Early military career
After attending a school in Oels, Prittwitz joined the 3rd Guard Grenadier Regiment and fought in the Austro-Prussian War. He was then commissioned as a junior officer in the 38th Fusileers with which regiment he served in the Franco-Prussian War.  After attending the Prussian Military Academy Prittwitz was appointed to the 6th Jaeger Battalion. He subsequently held a number of General Staff positions, interspersed with company and battalion commander appointments in various infantry regiments. In 1913 he was appointed as Generaloberst (full general), in command of the XVI Corps in Metz.

World War I
On 2 August 1914, at the outbreak of the First World War, Prittwitz was appointed commander of the Eighth Army and assigned to defend East Prussia from an expected Russian attack.

When the Russian invasion threatened his rear, Prittwitz suggested a retreat to the west of the Vistula. This meant abandoning East Prussia, which the German General Staff found unacceptable. Additionally, commander of the I Corps Hermann von François complained to the General Staff that his superior was panicking; the General Staff concurred in this assessment. Prittwitz was promptly replaced as Eighth Army commander by Paul von Hindenburg on 23 August 1914.  Hindenburg, and Erich Ludendorff as replacement for Chief of Staff Georg von Waldersee, then destroyed the two invading Russian armies at the Battles of Tannenberg and the Masurian Lakes. 

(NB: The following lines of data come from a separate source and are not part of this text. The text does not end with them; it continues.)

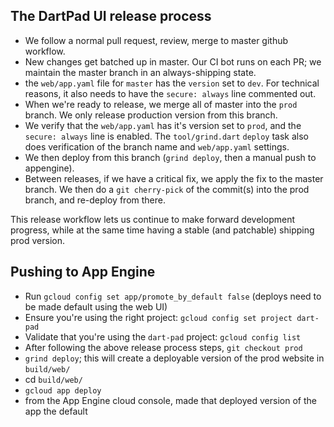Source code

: ## The DartPad UI release process

- We follow a normal pull request, review, merge to master github workflow.
- New changes get batched up in master. Our CI bot runs on each PR; we maintain the master branch in an always-shipping state.
- the `web/app.yaml` file for `master` has the `version` set to `dev`. For technical reasons, it also needs to have the `secure: always` line commented out.
- When we're ready to release, we merge all of master into the `prod` branch. We only release production version from this branch.
- We verify that the `web/app.yaml` has it's version set to `prod`, and the `secure: always` line is enabled. The `tool/grind.dart` `deploy` task also does verification of the branch name and `web/app.yaml` settings.
- We then deploy from this branch (`grind deploy`, then a manual push to appengine).
- Between releases, if we have a critical fix, we apply the fix to the master branch. We then do a `git cherry-pick` of the commit(s) into the prod branch, and re-deploy from there.

This release workflow lets us continue to make forward development progress, while at the same time having a stable (and patchable) shipping prod version.

## Pushing to App Engine

- Run `gcloud config set app/promote_by_default false` (deploys need to be made default using the web UI)
- Ensure you're using the right project: `gcloud config set project dart-pad`
- Validate that you're using the `dart-pad` project: `gcloud config list`
- After following the above release process steps, `git checkout prod`
- `grind deploy`; this will create a deployable version of the prod website in `build/web/`
- cd `build/web/`
- `gcloud app deploy`
- from the App Engine cloud console, made that deployed version of the app the default

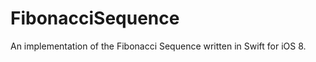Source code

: FibonacciSequence
=================

An implementation of the Fibonacci Sequence written in Swift for iOS 8.
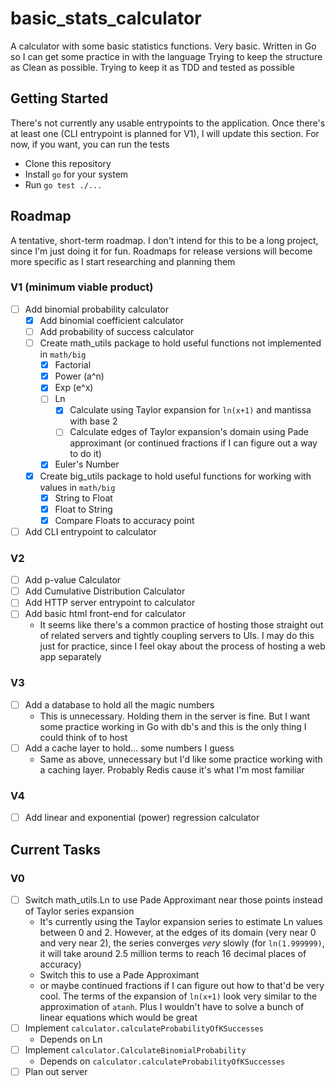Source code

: # basic_stats_calculator
A calculator with some basic statistics functions. Very basic. Written in Go so I can get some practice in with the language
Trying to keep the structure as Clean as possible. Trying to keep it as TDD and tested as possible

## Getting Started
There's not currently any usable entrypoints to the application. Once there's at least one (CLI entrypoint is planned for V1), I will update this section. For now, if you want, you can run the tests
- Clone this repository
- Install `go` for your system
- Run `go test ./...`

## Roadmap
A tentative, short-term roadmap. I don't intend for this to be a long project, since I'm just doing it for fun. Roadmaps for release versions will become more specific as I start researching and planning them
### V1 (minimum viable product)
- [ ] Add binomial probability calculator
  - [x] Add binomial coefficient calculator
  - [ ] Add probability of success calculator
  - [ ] Create math_utils package to hold useful functions not implemented in `math/big`
    - [x] Factorial
    - [x] Power (a^n)
    - [x] Exp (e^x)
    - [ ] Ln
      - [x] Calculate using Taylor expansion for `ln(x+1)` and mantissa with base 2
      - [ ] Calculate edges of Taylor expansion's domain using Pade approximant (or continued fractions if I can figure out a way to do it)
    - [x] Euler's Number
  - [x] Create big_utils package to hold useful functions for working with values in `math/big`
    - [x] String to Float
    - [x] Float to String
    - [x] Compare Floats to accuracy point
- [ ] Add CLI entrypoint to calculator

### V2
- [ ] Add p-value Calculator
- [ ] Add Cumulative Distribution Calculator
- [ ] Add HTTP server entrypoint to calculator
- [ ] Add basic html front-end for calculator
  - It seems like there's a common practice of hosting those straight out of related servers and tightly coupling servers to UIs. I may do this just for practice, since I feel okay about the process of hosting a web app separately

### V3
- [ ] Add a database to hold all the magic numbers
  - This is unnecessary. Holding them in the server is fine. But I want some practice working in Go with db's and this is the only thing I could think of to host
- [ ] Add a cache layer to hold... some numbers I guess
  - Same as above, unnecessary but I'd like some practice working with a caching layer. Probably Redis cause it's what I'm most familiar

### V4
- [ ] Add linear and exponential (power) regression calculator

## Current Tasks
### V0
- [ ] Switch math_utils.Ln to use Pade Approximant near those points instead of Taylor series expansion
   - It's currently using the Taylor expansion series to estimate Ln values between 0 and 2. However, at the edges of its domain (very near 0 and very near 2), the series converges _very_ slowly (for `ln(1.999999)`, it will take around 2.5 million terms to reach 16 decimal places of accuracy)
   - Switch this to use a Pade Approximant
   - or maybe continued fractions if I can figure out how to that'd be very cool. The terms of the expansion of `ln(x+1)` look very similar to the approximation of `atanh`. Plus I wouldn't have to solve a bunch of linear equations which would be great
- [ ] Implement `calculator.calculateProbabilityOfKSuccesses`
  - Depends on Ln
- [ ] Implement `calculator.CalculateBinomialProbability`
  - Depends on `calculator.calculateProbabilityOfKSuccesses`
- [ ] Plan out server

Prittwitz retired to Berlin, where he lived for three years before dying of a heart attack. He was buried in the Invalids' Cemetery (Invalidenfriedhof) in Berlin.

Honours and awards

References

See also
Who’s Who: Maximilian von Prittwitz

1848 births
1917 deaths
People from Bierutów
People from the Province of Silesia
Silesian nobility
German Army generals of World War I
German military personnel of the Franco-Prussian War
Prussian people of the Austro-Prussian War
Colonel generals of Prussia
Members of the Prussian House of Lords
Burials at the Invalids' Cemetery
19th-century Prussian military personnel
Recipients of the Iron Cross (1870), 2nd class
Grand Crosses of the Military Merit Order (Bavaria)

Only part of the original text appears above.